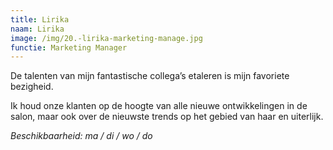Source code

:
 ```yaml
---
title: Lirika
naam: Lirika
image: /img/20.-lirika-marketing-manage.jpg
functie: Marketing Manager
---
```


De talenten van mijn fantastische collega’s etaleren is mijn favoriete bezigheid.

Ik houd onze klanten op de hoogte van alle nieuwe ontwikkelingen in de salon, maar ook over de nieuwste trends op het gebied van haar en uiterlijk.

*Beschikbaarheid: ma / di / wo / do*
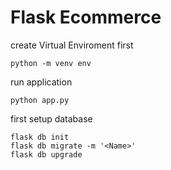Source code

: # Flask Ecommerce

create Virtual Enviroment first

```
python -m venv env

```

run application

```
python app.py

```

first setup database

```
flask db init
flask db migrate -m '<Name>'
flask db upgrade
```
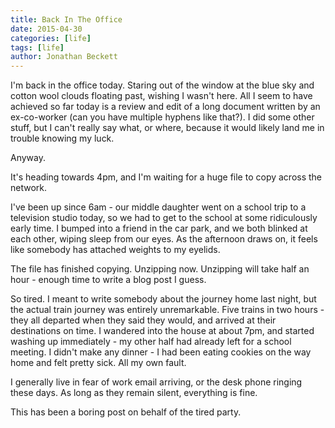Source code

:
 ```yaml
---
title: Back In The Office
date: 2015-04-30
categories: [life]
tags: [life]
author: Jonathan Beckett
---
```


I'm back in the office today. Staring out of the window at the blue sky and cotton wool clouds floating past, wishing I wasn't here. All I seem to have achieved so far today is a review and edit of a long document written by an ex-co-worker (can you have multiple hyphens like that?). I did some other stuff, but I can't really say what, or where, because it would likely land me in trouble knowing my luck.

Anyway.

It's heading towards 4pm, and I'm waiting for a huge file to copy across the network.

I've been up since 6am - our middle daughter went on a school trip to a television studio today, so we had to get to the school at some ridiculously early time. I bumped into a friend in the car park, and we both blinked at each other, wiping sleep from our eyes. As the afternoon draws on, it feels like somebody has attached weights to my eyelids.

The file has finished copying. Unzipping now. Unzipping will take half an hour - enough time to write a blog post I guess.

So tired. I meant to write somebody about the journey home last night, but the actual train journey was entirely unremarkable. Five trains in two hours - they all departed when they said they would, and arrived at their destinations on time. I wandered into the house at about 7pm, and started washing up immediately - my other half had already left for a school meeting. I didn't make any dinner - I had been eating cookies on the way home and felt pretty sick. All my own fault.

I generally live in fear of work email arriving, or the desk phone ringing these days. As long as they remain silent, everything is fine.

This has been a boring post on behalf of the tired party.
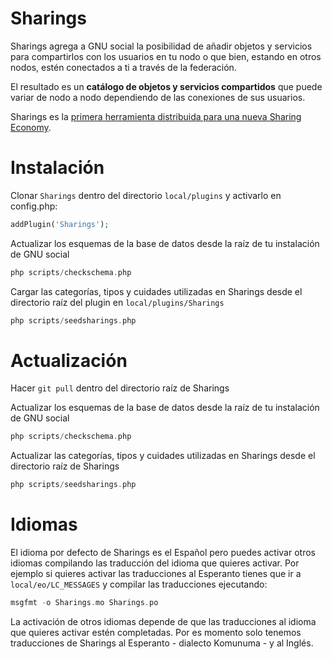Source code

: # Sharings

Sharings agrega a GNU social la posibilidad de añadir objetos y servicios para compartirlos con los usuarios en tu nodo o que bien, estando en otros nodos, estén conectados a ti a través de la federación.

El resultado es un **catálogo de objetos y servicios compartidos** que puede variar de nodo a nodo dependiendo de las conexiones de sus usuarios.

Sharings es la [primera herramienta distribuida para una nueva Sharing Economy](https://lasindias.com/primera-herramienta-distribuida-para-una-nueva-sharing-economy).

# Instalación

Clonar `Sharings` dentro del directorio `local/plugins` y activarlo en config.php:

```php
addPlugin('Sharings');
```

Actualizar los esquemas de la base de datos desde la raíz de tu instalación de GNU social

```php
php scripts/checkschema.php
```

Cargar las categorías, tipos y cuidades utilizadas en Sharings desde el directorio raíz del plugin en `local/plugins/Sharings`

```php
php scripts/seedsharings.php
```

# Actualización

Hacer `git pull` dentro del directorio raíz de Sharings

Actualizar los esquemas de la base de datos desde la raíz de tu instalación de GNU social

```php
php scripts/checkschema.php
```

Actualizar las categorías, tipos y cuidades utilizadas en Sharings desde el directorio raíz de Sharings

```php
php scripts/seedsharings.php
```

# Idiomas

El idioma por defecto de Sharings es el Español pero puedes activar otros idiomas compilando las traducción del idioma que quieres activar. Por ejemplo si quieres activar las traducciones al Esperanto tienes que ir a `local/eo/LC_MESSAGES` y compilar las traducciones ejecutando:

```php
msgfmt -o Sharings.mo Sharings.po
```

La activación de otros idiomas depende de que las traducciones al idioma que quieres activar estén completadas. Por es momento solo tenemos traducciones de Sharings al Esperanto - dialecto Komunuma - y al Inglés.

### Task statement
Reproduce every line in the data that has the word "plugins" in it.

### Result of this task
Clonar `Sharings` dentro del directorio `local/plugins` y activarlo en config.php:
Cargar las categorías, tipos y cuidades utilizadas en Sharings desde el directorio raíz del plugin en `local/plugins/Sharings`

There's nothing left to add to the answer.